The most common term for a collection of test cases is a test suite. The test suite often also contains more detailed instructions or goals for each collection of test cases. It definitely contains a section where the tester identifies the system configuration used during testing. A group of test cases may also contain prerequisite states or steps, and descriptions of the following tests.
A test specification is called a test plan. The developers are well aware what test plans will be executed and this information is made available to the developers. This makes the developers more cautious when developing their code. This ensures that the developers code is not passed through any surprise test case or test plans.
The software, tools, samples of data input and output, and configurations are all referred to collectively as a test harness.
A Sample testing cycle
Although testing varies between organizations, there is a cycle to testing:
- Requirements analysis: Testing should begin in the requirements phase of the software development life cycle. During the design phase, testers work with developers in determining what aspects of a design are testable and with what parameters those tests work.
- Test planning: Test strategy, test plan, testbed creation. A lot of activities will be carried out during testing, so that a plan is needed.
- Test development: Test procedures, test scenarios, test cases, test scripts to use in testing software.
- Test execution: Testers execute the software based on the plans and tests and report any errors found to the development team.
- Test reporting: Once testing is completed, testers generate metrics and make final reports on their test effort and whether or not the software tested is ready for release.

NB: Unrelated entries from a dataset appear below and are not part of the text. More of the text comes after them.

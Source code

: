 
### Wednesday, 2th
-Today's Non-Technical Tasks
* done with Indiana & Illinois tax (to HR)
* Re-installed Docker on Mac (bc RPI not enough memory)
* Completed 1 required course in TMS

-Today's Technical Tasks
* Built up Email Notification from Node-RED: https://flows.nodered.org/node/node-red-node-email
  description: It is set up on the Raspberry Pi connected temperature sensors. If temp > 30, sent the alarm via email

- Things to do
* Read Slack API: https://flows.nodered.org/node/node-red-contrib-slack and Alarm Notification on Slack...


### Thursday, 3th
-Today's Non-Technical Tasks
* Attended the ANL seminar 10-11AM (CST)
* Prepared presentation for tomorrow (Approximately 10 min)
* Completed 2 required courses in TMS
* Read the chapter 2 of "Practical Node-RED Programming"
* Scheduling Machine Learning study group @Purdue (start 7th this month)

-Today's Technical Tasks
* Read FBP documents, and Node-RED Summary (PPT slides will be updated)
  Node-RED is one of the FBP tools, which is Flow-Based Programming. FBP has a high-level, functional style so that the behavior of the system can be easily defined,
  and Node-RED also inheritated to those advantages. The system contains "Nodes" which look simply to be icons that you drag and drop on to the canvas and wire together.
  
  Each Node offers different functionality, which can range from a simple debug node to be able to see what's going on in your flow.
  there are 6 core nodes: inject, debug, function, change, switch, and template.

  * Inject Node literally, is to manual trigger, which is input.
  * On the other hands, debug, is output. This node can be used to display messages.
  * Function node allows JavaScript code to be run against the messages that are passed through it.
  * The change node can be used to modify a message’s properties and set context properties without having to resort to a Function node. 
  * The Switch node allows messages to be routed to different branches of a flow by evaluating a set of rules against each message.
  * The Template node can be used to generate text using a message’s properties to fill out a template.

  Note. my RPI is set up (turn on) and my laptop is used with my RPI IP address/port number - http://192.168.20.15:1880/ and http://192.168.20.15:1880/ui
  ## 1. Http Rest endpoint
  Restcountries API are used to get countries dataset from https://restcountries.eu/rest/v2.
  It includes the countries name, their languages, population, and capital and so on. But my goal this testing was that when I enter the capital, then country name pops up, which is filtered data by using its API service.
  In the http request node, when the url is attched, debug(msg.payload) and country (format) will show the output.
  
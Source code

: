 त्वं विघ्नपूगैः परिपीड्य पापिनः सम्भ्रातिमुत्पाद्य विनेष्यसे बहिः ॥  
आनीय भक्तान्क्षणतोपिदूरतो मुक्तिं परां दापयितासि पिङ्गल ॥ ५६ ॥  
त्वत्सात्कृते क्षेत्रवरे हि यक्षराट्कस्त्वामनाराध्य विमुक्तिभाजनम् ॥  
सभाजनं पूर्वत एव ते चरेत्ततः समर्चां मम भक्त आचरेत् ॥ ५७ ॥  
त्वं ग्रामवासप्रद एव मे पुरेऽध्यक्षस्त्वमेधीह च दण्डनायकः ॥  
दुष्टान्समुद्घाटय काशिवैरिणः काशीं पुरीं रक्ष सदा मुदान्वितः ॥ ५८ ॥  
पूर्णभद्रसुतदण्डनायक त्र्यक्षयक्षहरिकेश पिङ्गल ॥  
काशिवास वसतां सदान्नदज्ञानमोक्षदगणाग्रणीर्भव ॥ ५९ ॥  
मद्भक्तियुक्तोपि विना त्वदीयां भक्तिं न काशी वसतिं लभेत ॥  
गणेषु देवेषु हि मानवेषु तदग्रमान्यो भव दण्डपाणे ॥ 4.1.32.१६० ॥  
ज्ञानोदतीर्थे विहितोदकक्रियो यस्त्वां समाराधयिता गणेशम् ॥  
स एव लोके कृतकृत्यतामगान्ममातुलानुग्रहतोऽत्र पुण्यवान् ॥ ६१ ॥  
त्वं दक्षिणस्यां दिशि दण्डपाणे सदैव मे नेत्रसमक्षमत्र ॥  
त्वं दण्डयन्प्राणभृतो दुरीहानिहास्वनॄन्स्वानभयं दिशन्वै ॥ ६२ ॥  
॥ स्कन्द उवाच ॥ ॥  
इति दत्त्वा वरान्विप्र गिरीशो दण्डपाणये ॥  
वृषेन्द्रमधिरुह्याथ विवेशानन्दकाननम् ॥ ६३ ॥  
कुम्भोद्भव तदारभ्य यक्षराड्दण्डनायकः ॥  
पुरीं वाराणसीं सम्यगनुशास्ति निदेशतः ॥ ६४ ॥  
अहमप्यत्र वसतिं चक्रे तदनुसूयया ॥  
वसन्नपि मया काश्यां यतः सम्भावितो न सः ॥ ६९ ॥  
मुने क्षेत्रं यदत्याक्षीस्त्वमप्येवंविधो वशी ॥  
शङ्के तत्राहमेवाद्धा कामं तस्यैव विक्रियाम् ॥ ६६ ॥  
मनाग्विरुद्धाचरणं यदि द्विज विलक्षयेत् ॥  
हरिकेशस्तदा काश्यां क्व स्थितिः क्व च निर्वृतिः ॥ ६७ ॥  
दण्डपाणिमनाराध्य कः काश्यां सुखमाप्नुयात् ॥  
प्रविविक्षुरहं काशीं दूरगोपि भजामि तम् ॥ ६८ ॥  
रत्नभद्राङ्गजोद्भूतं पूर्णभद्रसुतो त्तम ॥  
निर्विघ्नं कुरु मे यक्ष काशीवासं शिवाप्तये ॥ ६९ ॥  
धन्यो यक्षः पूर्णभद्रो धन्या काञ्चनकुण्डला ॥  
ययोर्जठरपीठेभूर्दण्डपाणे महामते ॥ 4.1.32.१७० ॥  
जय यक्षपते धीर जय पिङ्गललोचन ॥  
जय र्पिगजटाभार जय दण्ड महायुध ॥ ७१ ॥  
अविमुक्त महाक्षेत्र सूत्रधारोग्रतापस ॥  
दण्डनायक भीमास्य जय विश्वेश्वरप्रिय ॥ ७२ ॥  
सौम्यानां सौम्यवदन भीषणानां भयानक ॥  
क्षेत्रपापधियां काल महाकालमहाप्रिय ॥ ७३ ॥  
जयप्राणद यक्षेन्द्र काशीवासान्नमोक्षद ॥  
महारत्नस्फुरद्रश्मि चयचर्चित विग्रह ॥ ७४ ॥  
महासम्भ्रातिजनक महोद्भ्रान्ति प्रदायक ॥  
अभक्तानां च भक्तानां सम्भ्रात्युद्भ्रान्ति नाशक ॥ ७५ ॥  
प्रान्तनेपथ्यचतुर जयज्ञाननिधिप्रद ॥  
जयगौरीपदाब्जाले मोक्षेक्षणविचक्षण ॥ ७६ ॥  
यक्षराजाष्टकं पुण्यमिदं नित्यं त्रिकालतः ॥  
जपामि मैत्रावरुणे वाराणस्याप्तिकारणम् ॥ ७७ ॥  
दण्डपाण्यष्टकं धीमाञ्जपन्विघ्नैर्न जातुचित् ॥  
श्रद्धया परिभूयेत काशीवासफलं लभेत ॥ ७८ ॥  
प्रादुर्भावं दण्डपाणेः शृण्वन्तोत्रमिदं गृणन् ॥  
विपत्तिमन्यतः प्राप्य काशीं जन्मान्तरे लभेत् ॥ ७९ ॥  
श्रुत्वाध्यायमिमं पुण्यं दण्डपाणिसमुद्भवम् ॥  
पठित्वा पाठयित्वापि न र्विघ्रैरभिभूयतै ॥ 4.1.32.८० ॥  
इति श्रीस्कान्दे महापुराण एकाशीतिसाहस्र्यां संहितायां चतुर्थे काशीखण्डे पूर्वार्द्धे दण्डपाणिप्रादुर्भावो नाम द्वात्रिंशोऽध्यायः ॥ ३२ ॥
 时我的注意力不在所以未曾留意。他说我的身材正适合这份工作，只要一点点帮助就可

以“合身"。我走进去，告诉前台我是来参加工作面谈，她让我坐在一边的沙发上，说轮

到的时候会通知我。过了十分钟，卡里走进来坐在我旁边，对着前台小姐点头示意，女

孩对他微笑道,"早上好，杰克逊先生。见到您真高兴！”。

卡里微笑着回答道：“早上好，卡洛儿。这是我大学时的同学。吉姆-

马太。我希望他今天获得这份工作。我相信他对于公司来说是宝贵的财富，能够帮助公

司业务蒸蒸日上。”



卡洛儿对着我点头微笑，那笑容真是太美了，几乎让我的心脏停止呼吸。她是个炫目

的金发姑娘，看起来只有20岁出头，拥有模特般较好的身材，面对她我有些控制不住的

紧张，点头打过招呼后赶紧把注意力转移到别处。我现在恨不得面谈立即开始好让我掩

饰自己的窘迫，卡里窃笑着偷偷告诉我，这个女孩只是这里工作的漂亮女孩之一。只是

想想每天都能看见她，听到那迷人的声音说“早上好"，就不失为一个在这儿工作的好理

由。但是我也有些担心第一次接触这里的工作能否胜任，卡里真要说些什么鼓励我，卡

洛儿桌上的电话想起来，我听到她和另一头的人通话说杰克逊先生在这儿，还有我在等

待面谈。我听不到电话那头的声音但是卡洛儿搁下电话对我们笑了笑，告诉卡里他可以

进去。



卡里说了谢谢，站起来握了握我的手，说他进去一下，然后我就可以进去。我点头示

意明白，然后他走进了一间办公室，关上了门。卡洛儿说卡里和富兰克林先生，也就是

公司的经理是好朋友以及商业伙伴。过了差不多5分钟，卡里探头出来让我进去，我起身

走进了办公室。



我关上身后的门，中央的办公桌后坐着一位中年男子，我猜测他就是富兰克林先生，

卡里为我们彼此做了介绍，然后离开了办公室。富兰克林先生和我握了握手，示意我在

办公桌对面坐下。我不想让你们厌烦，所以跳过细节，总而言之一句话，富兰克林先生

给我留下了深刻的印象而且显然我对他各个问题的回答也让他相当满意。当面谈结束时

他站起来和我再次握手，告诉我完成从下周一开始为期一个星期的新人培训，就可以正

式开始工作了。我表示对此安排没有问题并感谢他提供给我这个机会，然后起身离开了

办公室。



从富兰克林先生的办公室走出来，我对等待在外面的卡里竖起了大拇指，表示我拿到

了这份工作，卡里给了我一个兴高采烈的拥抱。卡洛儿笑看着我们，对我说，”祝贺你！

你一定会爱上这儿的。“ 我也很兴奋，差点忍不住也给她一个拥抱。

- Retesting the defects. Not all errors or defects reported must be fixed by a software development team. Some may be caused by errors in configuring the test software to match the development or production environment. Some defects can be handled by a workaround in the production environment. Others might be deferred to future releases of the software, or the deficiency might be accepted by the business user. There are yet other defects that may be rejected by the development team (of course, with due reason) if they deem it.